Whenever a line of the entries below holds the string "begin", copy that line and return it.

(RECORDS FOR THIS EXERCISE)

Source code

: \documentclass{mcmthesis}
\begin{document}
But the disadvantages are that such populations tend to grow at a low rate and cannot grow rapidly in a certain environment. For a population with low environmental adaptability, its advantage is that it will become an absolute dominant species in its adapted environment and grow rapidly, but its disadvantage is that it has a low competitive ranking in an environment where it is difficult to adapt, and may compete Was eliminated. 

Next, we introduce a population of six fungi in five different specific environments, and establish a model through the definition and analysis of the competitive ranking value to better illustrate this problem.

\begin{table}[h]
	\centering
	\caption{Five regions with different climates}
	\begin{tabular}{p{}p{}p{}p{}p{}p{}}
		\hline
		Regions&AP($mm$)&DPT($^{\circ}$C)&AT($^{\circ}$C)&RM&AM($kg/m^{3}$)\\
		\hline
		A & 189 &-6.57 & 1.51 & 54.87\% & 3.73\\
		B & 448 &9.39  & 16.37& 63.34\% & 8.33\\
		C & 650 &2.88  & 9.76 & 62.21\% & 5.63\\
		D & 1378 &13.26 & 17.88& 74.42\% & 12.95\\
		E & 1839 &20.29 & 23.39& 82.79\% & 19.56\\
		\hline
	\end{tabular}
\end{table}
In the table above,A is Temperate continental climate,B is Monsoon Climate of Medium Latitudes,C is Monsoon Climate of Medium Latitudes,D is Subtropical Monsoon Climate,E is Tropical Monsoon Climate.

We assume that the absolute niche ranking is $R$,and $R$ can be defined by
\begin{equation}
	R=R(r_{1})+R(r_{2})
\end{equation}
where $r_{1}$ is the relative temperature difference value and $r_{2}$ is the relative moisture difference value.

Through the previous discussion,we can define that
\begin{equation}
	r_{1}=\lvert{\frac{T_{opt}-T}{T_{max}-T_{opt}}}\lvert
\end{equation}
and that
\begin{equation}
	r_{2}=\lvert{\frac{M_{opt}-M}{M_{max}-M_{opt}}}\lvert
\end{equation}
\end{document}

(End RECORDS FOR THIS EXERCISE)
(RECORDS FOR THIS EXERCISE)

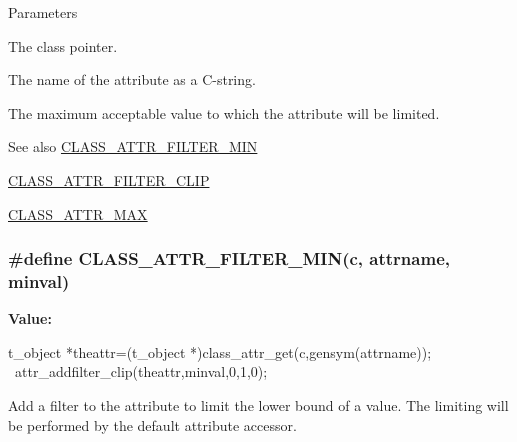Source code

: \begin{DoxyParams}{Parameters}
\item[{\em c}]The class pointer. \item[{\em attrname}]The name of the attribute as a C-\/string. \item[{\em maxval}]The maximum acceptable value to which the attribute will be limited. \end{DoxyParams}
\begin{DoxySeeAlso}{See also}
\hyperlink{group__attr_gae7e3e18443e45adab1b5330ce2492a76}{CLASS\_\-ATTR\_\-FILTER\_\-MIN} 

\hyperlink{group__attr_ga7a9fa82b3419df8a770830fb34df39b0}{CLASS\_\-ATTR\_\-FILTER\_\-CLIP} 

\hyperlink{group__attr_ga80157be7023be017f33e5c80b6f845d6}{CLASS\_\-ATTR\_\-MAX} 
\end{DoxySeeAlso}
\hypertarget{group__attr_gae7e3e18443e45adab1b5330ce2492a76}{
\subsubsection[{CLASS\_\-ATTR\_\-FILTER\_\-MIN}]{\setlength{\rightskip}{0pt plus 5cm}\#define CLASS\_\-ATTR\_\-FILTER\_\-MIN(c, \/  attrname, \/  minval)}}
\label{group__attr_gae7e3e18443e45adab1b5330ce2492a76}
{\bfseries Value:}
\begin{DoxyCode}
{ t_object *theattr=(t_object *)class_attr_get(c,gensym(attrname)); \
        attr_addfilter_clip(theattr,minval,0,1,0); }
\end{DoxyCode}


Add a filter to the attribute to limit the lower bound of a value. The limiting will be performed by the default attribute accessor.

(End RECORDS FOR THIS EXERCISE)

TASK ANSWER
\begin{document}
\begin{table}[h]
	\begin{tabular}{p{}p{}p{}p{}p{}p{}}
\begin{equation}
\begin{equation}
\begin{equation}
: \begin{DoxyParams}{Parameters}
\begin{DoxySeeAlso}{See also}
\begin{DoxyCode}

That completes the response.